Comment by slimv on 08/12/05
Every once in a while, a master piece comes along and this is truly one of them.  It's mind blowing and awesome and left me hungry for more.
-sv

Comment by Eleanor on 02/23/05
Pamela, A really great story, kept me on the edge of my seat all the way. Really want to know how Pam goes on from here.

Comment by Kristi Fitzpatrick on 06/20/04
Dear Pamela:

  Well that was quite a shock in some ways. Rated R? I think X or XXX would be closer. Still I read all I could about Pamela and you did make me very concerned about her. Also some of the horrible things surely could have happened. Though there were too many to believe, I think. Surely she would have broken down, at least, after all she went through?

  There was a sense of impending disaster that made the good parts seem very short lived. Still you conveyed the sweetness of Pamela so very clearly that I was very worried about her. I had to know she made it through all right.

   Your story is very strong on crisis and resolution and certainly has plenty to keep on us the edge of our seats. The X scenes were really hard to take especially for someone so young and innocent and the modeling situation was totally implausible. So all in all there were very enjoyable parts and very unpleasant parts. Still I liked your story and appreciate all your effort.

Hugs,

Kristi

Comment by Diane on 12/03/03
I wish I was Pamela!!!!

Comment by Diane Sutton on 09/11/02
Nicely done I kind of liked the characters that you gave to the story. Made an enjoyable reading.

Diane

Comment by Sydney Michelle on 07/19/02
Generally well written, although a bit self-consciously stiff style, but what happened to sweet and sentimental?

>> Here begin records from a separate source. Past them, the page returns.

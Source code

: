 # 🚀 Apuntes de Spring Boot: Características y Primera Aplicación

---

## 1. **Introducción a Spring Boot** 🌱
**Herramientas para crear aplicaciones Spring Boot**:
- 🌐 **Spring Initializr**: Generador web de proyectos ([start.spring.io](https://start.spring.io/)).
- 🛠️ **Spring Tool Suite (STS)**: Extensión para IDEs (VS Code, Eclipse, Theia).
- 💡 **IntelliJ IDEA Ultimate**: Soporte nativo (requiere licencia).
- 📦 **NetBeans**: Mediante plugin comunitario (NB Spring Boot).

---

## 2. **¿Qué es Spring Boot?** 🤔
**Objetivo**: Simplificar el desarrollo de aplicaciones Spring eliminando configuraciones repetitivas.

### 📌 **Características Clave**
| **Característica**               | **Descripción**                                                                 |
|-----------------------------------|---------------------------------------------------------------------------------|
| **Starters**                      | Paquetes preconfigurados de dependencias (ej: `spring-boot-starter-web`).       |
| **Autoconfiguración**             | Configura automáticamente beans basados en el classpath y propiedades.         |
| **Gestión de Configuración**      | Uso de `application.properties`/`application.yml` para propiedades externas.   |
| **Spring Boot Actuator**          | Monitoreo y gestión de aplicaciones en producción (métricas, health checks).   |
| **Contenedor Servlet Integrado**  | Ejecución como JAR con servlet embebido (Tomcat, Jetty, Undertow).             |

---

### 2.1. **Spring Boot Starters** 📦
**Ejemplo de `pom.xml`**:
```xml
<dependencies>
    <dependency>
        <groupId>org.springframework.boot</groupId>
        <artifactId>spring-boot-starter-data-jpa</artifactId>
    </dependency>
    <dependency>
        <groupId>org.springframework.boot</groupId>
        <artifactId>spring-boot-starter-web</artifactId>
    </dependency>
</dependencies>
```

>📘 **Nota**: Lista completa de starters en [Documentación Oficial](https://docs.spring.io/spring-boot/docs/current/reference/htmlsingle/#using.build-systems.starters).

Child molestation and explicit sexual activity hardly fits that category.

Comment by Vampyre on 07/18/02
Amazing work. From the opening chapter to the latest installment i've been enthralled. Clear, precise and well layed out this story is simply a pleasure to read. I look forward to more of this and other stories to appear.

Comment by Paula Jutras on 07/18/02
wished I had read this story earlier. I loved it.

Comment by brooke on 07/16/02
I don't know how I missed the 1st 6 parts but i'm on your story line now. Very well written and I will be following the rest of the story. ( I love it)

Comment by Maggie on 07/16/02
an absolute delight - a fantasy we all wish we could have lived - I am ready to begin my day.  I have read today's installment.....

Comment by suzie on 07/12/02
great job keep it going this is a good story. outstanding i want to know more

Comment by jill on 07/11/02
Pamela very good story so far and keep up the good work.